El Gobierno de Francia lleva años insinuando que está trabajando para diversificar su mercado de exportaciones, pero las recientes amenazas del presidente de Estados Unidos sobre imponer nuevos aranceles han acelerado estos contactos. No es de extrañar tampoco que el país haya aprendido del primer mandato de Donald Trump, y así lo expresó hace unos meses la propia responsable economista del Tesoro, Dorothée Rouzet: "Estamos mucho mejor preparados que en 2017, tanto porque se esperaban más medidas, como porque podemos confiar en la experiencia adquirida durante el primer mandato de Trump".

Hace unas semanas, el ministro de Exteriores, Jean-Noël Barrot, anunció que se han intensificado las conversaciones con otros socios internacionales, como México, Canadá o la India. Esos contactos ya pudieron verse en febrero durante el Congreso Internacional de Inteligencia Artificial celebrado en París, al que también acudió el primer ministro indio, Narendra Modi. El presidente Emmanuel Macron recibió a Modi y ambos viajaron hasta Marsella para conocer el reactor ITER, símbolo de la cooperación nuclear entre los dos países.

En el caso de México, el país se perfila como un socio clave y una oportunidad para Francia de estrechar relaciones comerciales en el continente americano, más allá de la influencia estadounidense. El Gobierno francés también ha insistido en reforzar su alianza con Canadá. El pasado 17 de marzo, Macron recibió en el Palacio del Elíseo al nuevo primer ministro del país, Mark Carney, en su primera visita oficial al extranjero, donde se proclamaron "aliados fiables" en una reunión en la que no solo se habló de Ucrania como estaba previsto, sino también de las políticas comerciales de la Administración Trump. Desde hace años, ambos países son importantes socios comerciales con un acuerdo de libre comercio (CETA) que facilita el intercambio de bienes y servicios.

Francia no ha mostrado hasta el momento una gran preocupación ante las amenazas de Trump, a pesar del anuncio de aranceles del 200% sobre el champán, vinos y otras bebidas alcohólicas. El ministro de Exteriores aseguró que el país tomó las declaraciones de Trump "con sangre fría" y señaló que "no hay desequilibrio comercial" con Estados Unidos.
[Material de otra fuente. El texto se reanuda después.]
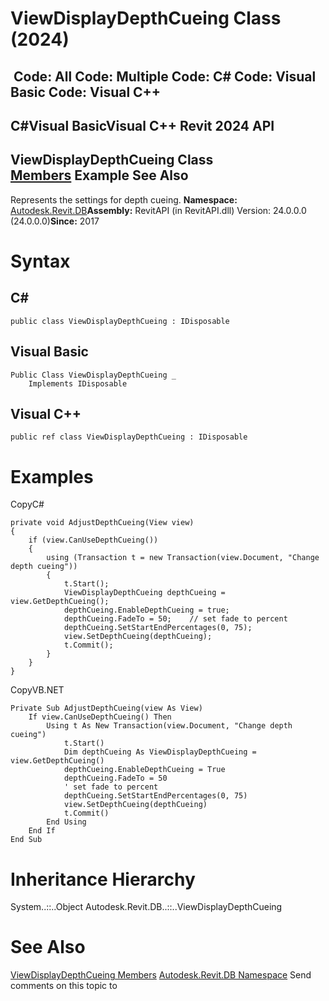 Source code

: # ViewDisplayDepthCueing Class (2024)

﻿
 Code: All Code: Multiple Code: C# Code: Visual Basic Code: Visual C++   
---  
C#Visual BasicVisual C++
Revit 2024 API  
---  
ViewDisplayDepthCueing Class  
[Members](86be30af-5c94-1565-22d7-dd48b113ff7c.md "ViewDisplayDepthCueing Members") Example See Also  
---  
Represents the settings for depth cueing. 
**Namespace:** [Autodesk.Revit.DB](87546ba7-461b-c646-cbb1-2cb8f5bff8b2.md "Autodesk.Revit.DB Namespace")**Assembly:** RevitAPI (in RevitAPI.dll) Version: 24.0.0.0 (24.0.0.0)**Since:** 2017 
# Syntax
C#  
---  
```text
public class ViewDisplayDepthCueing : IDisposable
```
  
Visual Basic  
---  
```text
Public Class ViewDisplayDepthCueing _
	Implements IDisposable
```
  
Visual C++  
---  
```text
public ref class ViewDisplayDepthCueing : IDisposable
```
  
# Examples
CopyC#
```text
private void AdjustDepthCueing(View view)
{
    if (view.CanUseDepthCueing())
    {
        using (Transaction t = new Transaction(view.Document, "Change depth cueing"))
        {
            t.Start();
            ViewDisplayDepthCueing depthCueing = view.GetDepthCueing();
            depthCueing.EnableDepthCueing = true;
            depthCueing.FadeTo = 50;    // set fade to percent
            depthCueing.SetStartEndPercentages(0, 75);
            view.SetDepthCueing(depthCueing);
            t.Commit();
        }
    }
}
```

CopyVB.NET
```text
Private Sub AdjustDepthCueing(view As View)
    If view.CanUseDepthCueing() Then
        Using t As New Transaction(view.Document, "Change depth cueing")
            t.Start()
            Dim depthCueing As ViewDisplayDepthCueing = view.GetDepthCueing()
            depthCueing.EnableDepthCueing = True
            depthCueing.FadeTo = 50
            ' set fade to percent
            depthCueing.SetStartEndPercentages(0, 75)
            view.SetDepthCueing(depthCueing)
            t.Commit()
        End Using
    End If
End Sub
```

# Inheritance Hierarchy
System..::..Object Autodesk.Revit.DB..::..ViewDisplayDepthCueing
# See Also
[ViewDisplayDepthCueing Members](86be30af-5c94-1565-22d7-dd48b113ff7c.md "ViewDisplayDepthCueing Members")
[Autodesk.Revit.DB Namespace](87546ba7-461b-c646-cbb1-2cb8f5bff8b2.md "Autodesk.Revit.DB Namespace")
Send comments on this topic to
El mercado estadounidense representó el 6,6% de las exportaciones agrícolas de Francia en 2023. El vino y los licores son los principales productos franceses exportados, superando los 3.700 millones de euros. En términos generales, las exportaciones representan aproximadamente el 34,3% del PIB de Francia, con un total de casi 650.000 millones de dólares. El mercado europeo sigue siendo el destino principal de los productos franceses con el 55,3% de exportaciones, mientras que los países fuera de la UE representan el 44,7%, según datos de Santander Trade y The Observatory Economic Complexity.

Aspirando a ser la puerta de entrada de Asia en Europa

En sordina, pero ante la inminencia de un agravamiento de una guerra comercial con EEUU, el Gobierno de extrema derecha de Giorgia Meloni acelera en su búsqueda de nuevos mercados y aliados que reduzcan la dependencia de los clientes estadounidenses. Y, aparcado hace un año el megaproyecto de la Nueva Ruta de la Seda de China, el foco de Roma ahora está en India.

La estrategia fue presentada días atrás por Antonio Tajani, ministro de Asuntos Exteriores transalpino. Según explicó el político, el plan es el de crear "un corredor económico y logístico entre la India, Oriente Próximo y el Mediterráneo, en el que Italia sea la puerta de entrada de Asia en Europa". "Se trata de una elección para nuestro presente pero también una extraordinaria posibilidad para el futuro de nuestras economías", añadió Tajani.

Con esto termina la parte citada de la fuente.